Lord Matthew Taylor discusses the context and political drivers of the forthcoming Local Elections
It’s that time of year again. Across the country, council candidates are out delivering leaflets, political leaders are out on tour, and planning finds itself in the firing line even more than it is the rest of the year. With a general election inching closer and a beleaguered Government, the politics of planning are, well, no better than they ever seem to be. Could they be worse?
These elections are being fought against the background of the National Planning Policy Framework proposed changes, the Levelling-Up and Regeneration Billl, and deep uncertainty in the housing market. Ever since the Liberal Democrats won the Amersham & Chesham byelection – with more than a nod to threats from HS2 and house building – housing delivery has appeared to take second place to political self-preservation. This appears to be of the ‘don’t-build-in-my-back-yard’ variety, backed by national politicians adding something that looks very much like …’or anybody else’s’ to the end of that.
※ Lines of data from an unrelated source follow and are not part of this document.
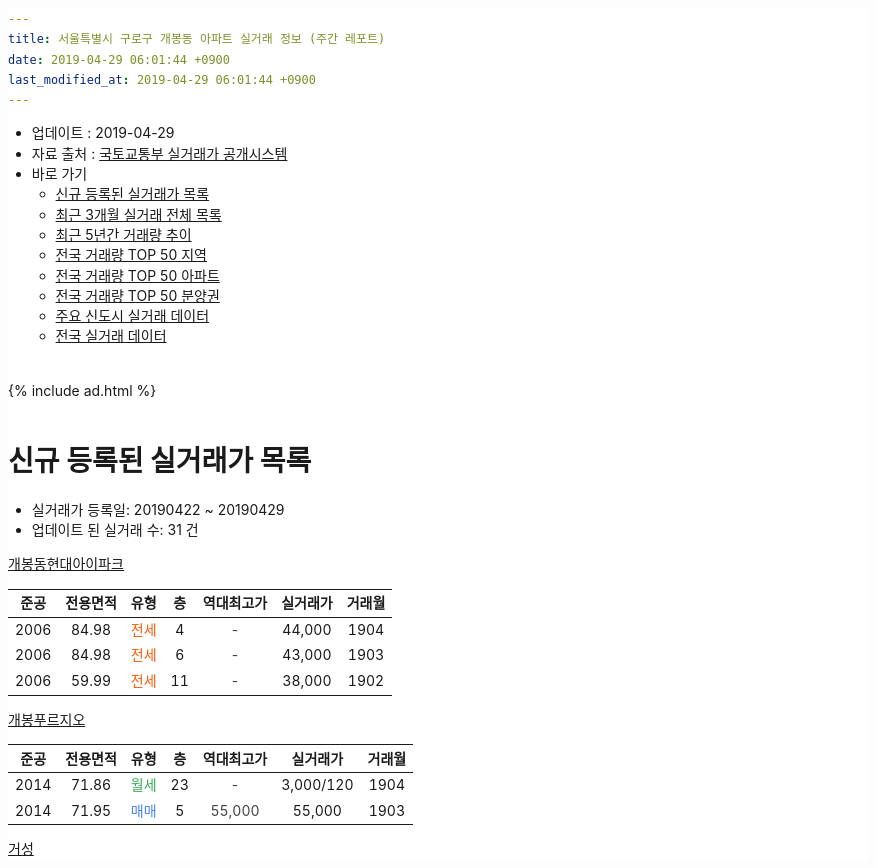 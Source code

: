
 ```yaml
---
title: 서울특별시 구로구 개봉동 아파트 실거래 정보 (주간 레포트)
date: 2019-04-29 06:01:44 +0900
last_modified_at: 2019-04-29 06:01:44 +0900
---
```


* 업데이트 : 2019-04-29
* 자료 출처 : [국토교통부 실거래가 공개시스템](http://rt.molit.go.kr)
* 바로 가기
    * [신규 등록된 실거래가 목록](#신규-등록된-실거래가-목록)
    * [최근 3개월 실거래 전체 목록](#최근-3개월-실거래-전체-목록)
    * [최근 5년간 거래량 추이](#최근-5년간-거래량-추이)
    * [전국 거래량 TOP 50 지역](https://inasie.github.io/apt-trade-info/최근-3개월-전국에서-가장-거래가-많이-발생한-지역)
    * [전국 거래량 TOP 50 아파트](https://inasie.github.io/apt-trade-info/최근-3개월-전국에서-가장-거래가-많이-발생한-아파트)
    * [전국 거래량 TOP 50 분양권](https://inasie.github.io/apt-trade-info/최근-3개월-전국에서-가장-거래가-많이-발생한-분양권)
    * [주요 신도시 실거래 데이터](https://inasie.github.io/apt-trade-info/주요-신도시)
    * [전국 실거래 데이터](https://inasie.github.io/apt-trade-info/전국)
<br>
{% include ad.html %}
<br>

# 신규 등록된 실거래가 목록
* 실거래가 등록일: 20190422 ~ 20190429
* 업데이트 된 실거래 수: 31 건


[개봉동현대아이파크](https://search.naver.com/search.naver?query=%EC%84%9C%EC%9A%B8%ED%8A%B9%EB%B3%84%EC%8B%9C+%EA%B5%AC%EB%A1%9C%EA%B5%AC+%EA%B0%9C%EB%B4%89%EB%8F%99+%EA%B0%9C%EB%B4%89%EB%8F%99%ED%98%84%EB%8C%80%EC%95%84%EC%9D%B4%ED%8C%8C%ED%81%AC)

|준공|전용면적|유형|층|역대최고가|실거래가|거래월|
|:---:|:---:|:---:|:---:|:---:|:---:|:---:|
|2006|84.98|<span style="color:#ff5a00">전세</span>|4|<span style="color:#444444">-</span>|44,000|1904|
|2006|84.98|<span style="color:#ff5a00">전세</span>|6|<span style="color:#444444">-</span>|43,000|1903|
|2006|59.99|<span style="color:#ff5a00">전세</span>|11|<span style="color:#444444">-</span>|38,000|1902|

[개봉푸르지오](https://search.naver.com/search.naver?query=%EC%84%9C%EC%9A%B8%ED%8A%B9%EB%B3%84%EC%8B%9C+%EA%B5%AC%EB%A1%9C%EA%B5%AC+%EA%B0%9C%EB%B4%89%EB%8F%99+%EA%B0%9C%EB%B4%89%ED%91%B8%EB%A5%B4%EC%A7%80%EC%98%A4)

|준공|전용면적|유형|층|역대최고가|실거래가|거래월|
|:---:|:---:|:---:|:---:|:---:|:---:|:---:|
|2014|71.86|<span style="color:#34a853">월세</span>|23|<span style="color:#444444">-</span>|3,000/120|1904|
|2014|71.95|<span style="color:#4285f3">매매</span>|5|<span style="color:#444444">55,000</span>|55,000|1903|

[거성](https://search.naver.com/search.naver?query=%EC%84%9C%EC%9A%B8%ED%8A%B9%EB%B3%84%EC%8B%9C+%EA%B5%AC%EB%A1%9C%EA%B5%AC+%EA%B0%9C%EB%B4%89%EB%8F%99+%EA%B1%B0%EC%84%B1)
At least, not anybody else’s where there is significant unmet demand and homes could actually be delivered – that is to say, many of the places the political party in question feels most threatened.
The trouble with politicians reassuring the housing-haves (and more specifically their own back-benchers) is that the housing-have-nots get forgotten. Or at best postponed, which pretty much amounts to the same thing as we are a long, long way from catching up the backlog of homes not delivered in recent decades.
Political knee-jerk reactions carry consequences. According to The Times (7 April) 55 local authorities have suspended work on Local Plans. To pick an example not quite at random, Michael Gove’s own local authority Surrey Heath was aiming to publish its draft local plan in February – but pulled that commitment in light of the proposed changes to the NPPF. Meanwhile, last year the number of planning permissions dropped to their lowest since 2006. The outcome of Government pronouncements removing housing targets and pressure on local authorities to meet identified needs are clear.
Signs of change?
All pretty depressing. But there are glimmers of light. The most recent pronouncements from Government have started to show at least a touch of worry that their abreaction went too far. Rumours abound that Numbers 10 and 11 are starting to worry that housebuilders and councils scaling back delivery will worsen economic growth as well as homelessness. At the beginning of April Michael Gove made a speech rather different in tone from what came out after the byelection and meetings with backbenchers: More homes are ‘desperately needed’, and that the government is ‘determined to build the new homes our country so urgently needs’.
When will we know which is the real Michael Gove? Not till after the elections, of course.